Your ideas will affect me, and I can’t see why your (and my) inconvenience is more important than my security. It’s not just “better”. I’m asking to consider this perspective as well.


The controls on apps that prevent them from taking over should be part of the OS, not the app store.


The controls are in the app store because there is no way of doing it in the OS.


Whatever an "antivirus firewall" does, it sounds like something that should be tied to permissions or not have an API for it, either way easy to stop all apps from doing.

And I'm skeptical that governments would stop Apple from enforcing a rule that says apps have to let you refuse permissions.


By definition apple can’t do anything in that situation, because people don’t want third-party app stores and sideloading to be managed or notarized by apple at all.

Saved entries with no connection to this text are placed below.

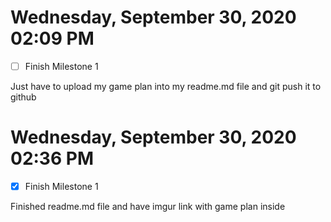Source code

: # Wednesday, September 30, 2020 02:09 PM
- [ ] Finish Milestone 1

Just have to upload my game plan into my readme.md file and git push it to github

# Wednesday, September 30, 2020 02:36 PM
- [X] Finish Milestone 1 

Finished readme.md file and have imgur link with game plan inside

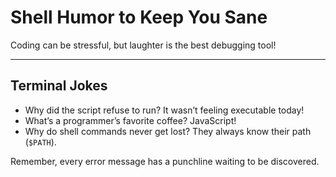 # Shell Humor to Keep You Sane

Coding can be stressful, but laughter is the best debugging tool!

---

## Terminal Jokes

- Why did the script refuse to run? It wasn’t feeling executable today!
- What’s a programmer’s favorite coffee? JavaScript!
- Why do shell commands never get lost? They always know their path (`$PATH`).

Remember, every error message has a punchline waiting to be discovered.
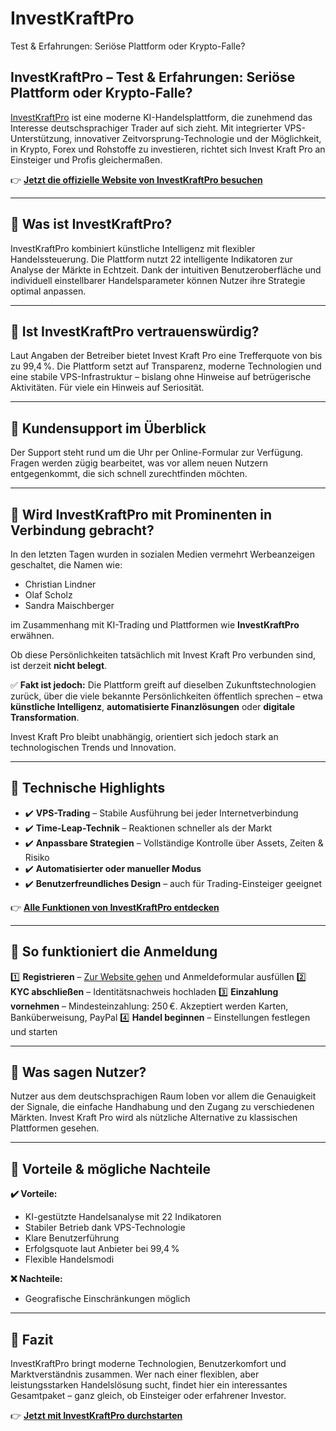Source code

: # InvestKraftPro
Test &amp; Erfahrungen: Seriöse Plattform oder Krypto-Falle?

## InvestKraftPro – Test & Erfahrungen: Seriöse Plattform oder Krypto-Falle?

[InvestKraftPro](https://invest-kraft-pro.de) ist eine moderne KI-Handelsplattform, die zunehmend das Interesse deutschsprachiger Trader auf sich zieht. Mit integrierter VPS-Unterstützung, innovativer Zeitvorsprung-Technologie und der Möglichkeit, in Krypto, Forex und Rohstoffe zu investieren, richtet sich Invest Kraft Pro an Einsteiger und Profis gleichermaßen.

👉 **[Jetzt die offizielle Website von InvestKraftPro besuchen](https://invest-kraft-pro.de)**

---

## 📌 Was ist InvestKraftPro?

InvestKraftPro kombiniert künstliche Intelligenz mit flexibler Handelssteuerung. Die Plattform nutzt 22 intelligente Indikatoren zur Analyse der Märkte in Echtzeit. Dank der intuitiven Benutzeroberfläche und individuell einstellbarer Handelsparameter können Nutzer ihre Strategie optimal anpassen.

---

## 📌 Ist InvestKraftPro vertrauenswürdig?

Laut Angaben der Betreiber bietet Invest Kraft Pro eine Trefferquote von bis zu 99,4 %. Die Plattform setzt auf Transparenz, moderne Technologien und eine stabile VPS-Infrastruktur – bislang ohne Hinweise auf betrügerische Aktivitäten. Für viele ein Hinweis auf Seriosität.

---

## 📌 Kundensupport im Überblick

Der Support steht rund um die Uhr per Online-Formular zur Verfügung. Fragen werden zügig bearbeitet, was vor allem neuen Nutzern entgegenkommt, die sich schnell zurechtfinden möchten.

---

## 📌 Wird InvestKraftPro mit Prominenten in Verbindung gebracht?

In den letzten Tagen wurden in sozialen Medien vermehrt Werbeanzeigen geschaltet, die Namen wie:

- Christian Lindner
- Olaf Scholz
- Sandra Maischberger

im Zusammenhang mit KI-Trading und Plattformen wie **InvestKraftPro** erwähnen.

Ob diese Persönlichkeiten tatsächlich mit Invest Kraft Pro verbunden sind, ist derzeit **nicht belegt**.

✅ **Fakt ist jedoch:** Die Plattform greift auf dieselben Zukunftstechnologien zurück, über die viele bekannte Persönlichkeiten öffentlich sprechen – etwa **künstliche Intelligenz**, **automatisierte Finanzlösungen** oder **digitale Transformation**.

Invest Kraft Pro bleibt unabhängig, orientiert sich jedoch stark an technologischen Trends und Innovation.

---

## 📌 Technische Highlights

- ✔️ **VPS-Trading** – Stabile Ausführung bei jeder Internetverbindung
- ✔️ **Time-Leap-Technik** – Reaktionen schneller als der Markt
- ✔️ **Anpassbare Strategien** – Vollständige Kontrolle über Assets, Zeiten & Risiko
- ✔️ **Automatisierter oder manueller Modus**
- ✔️ **Benutzerfreundliches Design** – auch für Trading-Einsteiger geeignet

👉 **[Alle Funktionen von InvestKraftPro entdecken](https://invest-kraft-pro.de)**

---

## 📌 So funktioniert die Anmeldung

1️⃣ **Registrieren** – [Zur Website gehen](https://invest-kraft-pro.de) und Anmeldeformular ausfüllen
2️⃣ **KYC abschließen** – Identitätsnachweis hochladen
3️⃣ **Einzahlung vornehmen** – Mindesteinzahlung: 250 €. Akzeptiert werden Karten, Banküberweisung, PayPal
4️⃣ **Handel beginnen** – Einstellungen festlegen und starten

---

## 📌 Was sagen Nutzer?

Nutzer aus dem deutschsprachigen Raum loben vor allem die Genauigkeit der Signale, die einfache Handhabung und den Zugang zu verschiedenen Märkten. Invest Kraft Pro wird als nützliche Alternative zu klassischen Plattformen gesehen.

---

## 📌 Vorteile & mögliche Nachteile

**✔️ Vorteile:**
- KI-gestützte Handelsanalyse mit 22 Indikatoren
- Stabiler Betrieb dank VPS-Technologie
- Klare Benutzerführung
- Erfolgsquote laut Anbieter bei 99,4 %
- Flexible Handelsmodi

**❌ Nachteile:**
- Geografische Einschränkungen möglich

---

## 📌 Fazit

InvestKraftPro bringt moderne Technologien, Benutzerkomfort und Marktverständnis zusammen. Wer nach einer flexiblen, aber leistungsstarken Handelslösung sucht, findet hier ein interessantes Gesamtpaket – ganz gleich, ob Einsteiger oder erfahrener Investor.

👉 **[Jetzt mit InvestKraftPro durchstarten](https://invest-kraft-pro.de)**
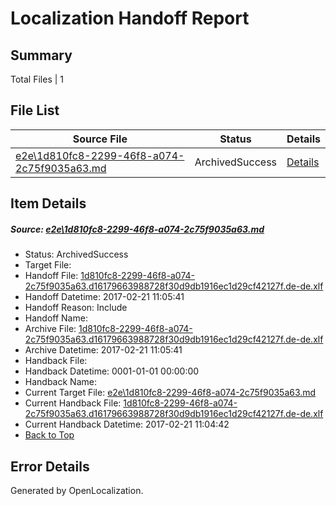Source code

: # <a name='report-top'></a> Localization Handoff Report

## Summary
 Total Files | 1

## File List
 Source File | Status | Details 
 ----------- | ------ | ------- 
 [e2e\1d810fc8-2299-46f8-a074-2c75f9035a63.md](https://github.com/OpenLocalizationTestOrg/ol-test4/blob/f0fa68b2cedb0678dec8cfee90fe35ec3280b44c/e2e/1d810fc8-2299-46f8-a074-2c75f9035a63.md) | ArchivedSuccess | [Details](#de36ac5db7ed71b79459a4ebd8059c842028e8fa2)

## Item Details
##### <a name='de36ac5db7ed71b79459a4ebd8059c842028e8fa2'></a> Source: [e2e\1d810fc8-2299-46f8-a074-2c75f9035a63.md](https://github.com/OpenLocalizationTestOrg/ol-test4/blob/f0fa68b2cedb0678dec8cfee90fe35ec3280b44c/e2e/1d810fc8-2299-46f8-a074-2c75f9035a63.md)
* Status: ArchivedSuccess
* Target File: 
* Handoff File: [1d810fc8-2299-46f8-a074-2c75f9035a63.d16179663988728f30d9db1916ec1d29cf42127f.de-de.xlf](https://github.com/OpenLocalizationTestOrg/ol-test4-handoff/blob/72c1adfa78f6846c05c9279f076bd3211f81d265/ol-handoff/OpenLocalizationTestOrg/ol-test4-dede/xinjiang/ht/1d810fc8-2299-46f8-a074-2c75f9035a63.d16179663988728f30d9db1916ec1d29cf42127f.de-de.xlf)
* Handoff Datetime: 2017-02-21 11:05:41
* Handoff Reason: Include
* Handoff Name: 
* Archive File: [1d810fc8-2299-46f8-a074-2c75f9035a63.d16179663988728f30d9db1916ec1d29cf42127f.de-de.xlf](https://github.com/OpenLocalizationTestOrg/ol-test4-handoff/blob/6fac384ec74d7d8f628b97c5219d40ec45064859/ol-archive/OpenLocalizationTestOrg/ol-test4-dede/xinjiang/ht/1d810fc8-2299-46f8-a074-2c75f9035a63.d16179663988728f30d9db1916ec1d29cf42127f.de-de.xlf)
* Archive Datetime: 2017-02-21 11:05:41
* Handback File: 
* Handback Datetime: 0001-01-01 00:00:00
* Handback Name: 
* Current Target File: [e2e\1d810fc8-2299-46f8-a074-2c75f9035a63.md](https://github.com/OpenLocalizationTestOrg/ol-test4-dede/blob/3dbdf31061b743b81f9b3dd8ca17de0994d4f364/e2e/1d810fc8-2299-46f8-a074-2c75f9035a63.md)
* Current Handback File: [1d810fc8-2299-46f8-a074-2c75f9035a63.d16179663988728f30d9db1916ec1d29cf42127f.de-de.xlf](https://github.com/OpenLocalizationTestOrg/ol-test4-handback/blob/388201ca2ac022e32d0be5260bdee276afb28b9e/ol-handback/OpenLocalizationTestOrg/ol-test4-dede/xinjiang/ht/1d810fc8-2299-46f8-a074-2c75f9035a63.d16179663988728f30d9db1916ec1d29cf42127f.de-de.xlf)
* Current Handback Datetime: 2017-02-21 11:04:42
* [Back to Top](#report-top)


## Error Details

Generated by OpenLocalization.
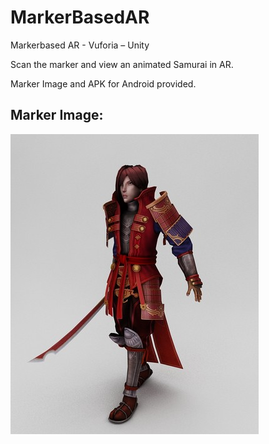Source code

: # MarkerBasedAR
Markerbased AR - Vuforia – Unity

Scan the marker and view an animated Samurai in AR.

Marker Image and APK for Android provided.

## Marker Image:

![](MarkerImage.jpg)

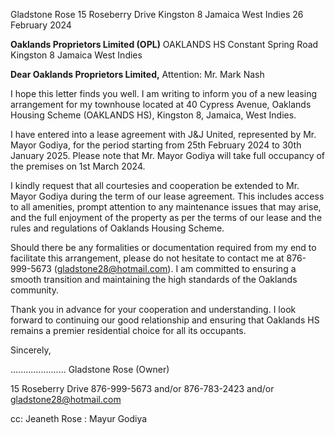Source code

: 
Gladstone Rose
15 Roseberry Drive
Kingston 8
Jamaica 
West Indies
26 February 2024


**Oaklands Proprietors Limited (OPL)**
OAKLANDS HS
Constant Spring Road
Kingston 8
Jamaica
West Indies

**Dear Oaklands Proprietors Limited,**
Attention: Mr. Mark Nash

I hope this letter finds you well. I am writing to inform you of a new leasing arrangement for my townhouse located at 40 Cypress Avenue, Oaklands Housing Scheme (OAKLANDS HS), Kingston 8, Jamaica, West Indies.

I have entered into a lease agreement with J&J United, represented by Mr. Mayor Godiya, for the period starting from 25th February 2024 to 30th January 2025. Please note that Mr. Mayor Godiya will take full occupancy of the premises on 1st March 2024.

I kindly request that all courtesies and cooperation be extended to Mr. Mayor Godiya during the term of our lease agreement. This includes access to all amenities, prompt attention to any maintenance issues that may arise, and the full enjoyment of the property as per the terms of our lease and the rules and regulations of Oaklands Housing Scheme.

Should there be any formalities or documentation required from my end to facilitate this arrangement, please do not hesitate to contact me at 876-999-5673 (gladstone28@hotmail.com). I am committed to ensuring a smooth transition and maintaining the high standards of the Oaklands community.

Thank you in advance for your cooperation and understanding. I look forward to continuing our good relationship and ensuring that Oaklands HS remains a premier residential choice for all its occupants.

Sincerely,

......................
Gladstone Rose (Owner)

15 Roseberry Drive
876-999-5673 and/or 876-783-2423 and/or gladstone28@hotmail.com

cc: Jeaneth Rose
  : Mayur Godiya	

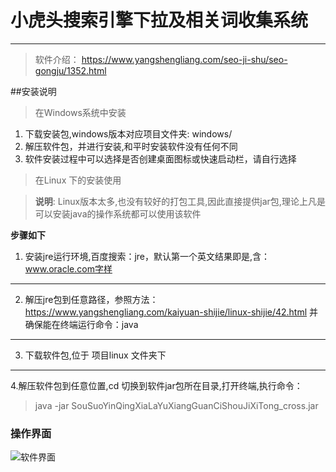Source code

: # 小虎头搜索引擎下拉及相关词收集系统
-----------------

> 软件介绍： https://www.yangshengliang.com/seo-ji-shu/seo-gongju/1352.html


##安装说明

> 在Windows系统中安装

1. 下载安装包,windows版本对应项目文件夹: windows/
2. 解压软件包，并进行安装,和平时安装软件没有任何不同
3. 软件安装过程中可以选择是否创建桌面图标或快速启动栏，请自行选择

>  在Linux 下的安装使用

> <b>说明</b>: Linux版本太多,也没有较好的打包工具,因此直接提供jar包,理论上凡是可以安装java的操作系统都可以使用该软件

 **步骤如下**
 1. 安装jre运行环境,百度搜索：jre，默认第一个英文结果即是,含：www.oracle.com字样
 
----------
 2. 解压jre包到任意路径，参照方法：https://www.yangshengliang.com/kaiyuan-shijie/linux-shijie/42.html 并确保能在终端运行命令：java
 
----------
3. 下载软件包,位于 项目linux 文件夹下
 
----------
4.解压软件包到任意位置,cd 切换到软件jar包所在目录,打开终端,执行命令： 
> java -jar SouSuoYinQingXiaLaYuXiangGuanCiShouJiXiTong_cross.jar


### 操作界面
![软件界面][1]

  [1]: https://www.yangshengliang.com/wp-content/uploads/image/20180205/1517804444487519.png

This is the very definition of bad-faith motte-and-bailey argumentation, and it’s logically incoherent to boot. Get apple out of regulating apps and App Stores, no more telling developers what they can do! Oh and i guess they can tell developers to do one thing…


These apps usually simply refuse to work without permissions, so this is not a solution. Empty/fake permissions are easily detectable too. Someone will make a “framework” for that and we’ll see it in most important apps.


Unfortunately regulations and lawsuits like this one seek to reduce the amount of meaningful choices consumers have in the smartphone market.